The trend toward the small and middle isn’t unique to Charleston or South Carolina, said Robert Hill, CEO of South Carolina Bank and Trust, a Columbia-based institution that also ranks itself in the “middle.” Particularly in rapidly growing coastal communities that have been traditionally controlled by large out-of-state banks, small- and medium-sized institutions are making a comeback, he said. 

“A bank is really people,” Hill said. “The quality of customers and the quality of employees is the most important part of it. People bank with employees.”

Small startup banks also are convinced they can survive the local competition even as the national economy struggles. In February, three longtime friends, all 1992 graduates of The Citadel, pitched in $500,000 worth of stock and opened Atlantic Bank and Trust Co., which has only one full-service branch office, located in downtown Charleston.

President and CEO Hal Cobb said he’s attempting to set his bank apart by aggressively pushing high-tech convenience features. His bank, for instance, will give businesses a free Check Connect machine, which scans company checks, thereby negating a need to visit a branch.

“The banking industry is really evolving right now and I didn’t see anybody doing anything new or innovative in this market,” said Cobb, who is partners with his Citadel classmates, Chris Landers, chief mortgage officer, and Dean Lang, chief lending officer.

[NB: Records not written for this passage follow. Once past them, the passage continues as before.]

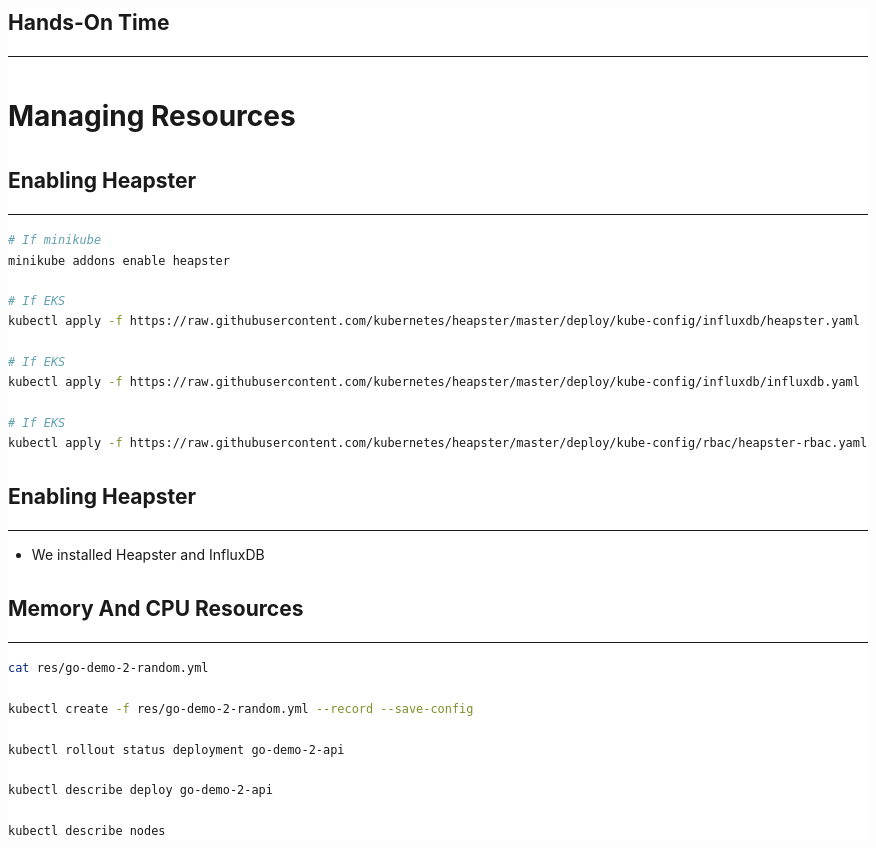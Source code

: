 ## Hands-On Time

---

# Managing Resources


## Enabling Heapster

---

```bash
# If minikube
minikube addons enable heapster

# If EKS
kubectl apply -f https://raw.githubusercontent.com/kubernetes/heapster/master/deploy/kube-config/influxdb/heapster.yaml

# If EKS
kubectl apply -f https://raw.githubusercontent.com/kubernetes/heapster/master/deploy/kube-config/influxdb/influxdb.yaml

# If EKS
kubectl apply -f https://raw.githubusercontent.com/kubernetes/heapster/master/deploy/kube-config/rbac/heapster-rbac.yaml
```


## Enabling Heapster

---

* We installed Heapster and InfluxDB


## Memory And CPU Resources

---

```bash
cat res/go-demo-2-random.yml

kubectl create -f res/go-demo-2-random.yml --record --save-config

kubectl rollout status deployment go-demo-2-api

kubectl describe deploy go-demo-2-api

kubectl describe nodes
```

Despite their optimism, Hugh Lane Jr., president and CEO of Bank of South Carolina, doubts all the new banks will survive. His institution celebrated 20 years of business in February, which offers an amenity that’s hard to beat and impossible for a newcomer to replicate: historical roots.

“From where I sit, I just don’t see enough good loans to support the good earning assets a bank requires,” he said. “I don’t think they’ll go out of business, but I do think there will be consolidations.”

If his prediction proves true, it would mark a new trend in the Charleston region’s banking industry. In the past seven years, the only bank acquisition was of Ropers Employees Federal Credit Union by Carolina Federal Savings Bank, according to Samuel Caldwell, an Atlanta-based industry analyst with Keefe, Bruyette and Woods, an investment banking firm. 

In the entire state, there have only been 10 bank acquisitions or mergers since 2004, none of them in the tri-county region, compared with 13 in North Carolina and 42 in Georgia, said Andy Borrman, an industry analyst with Atlanta-based Morgan Keegan.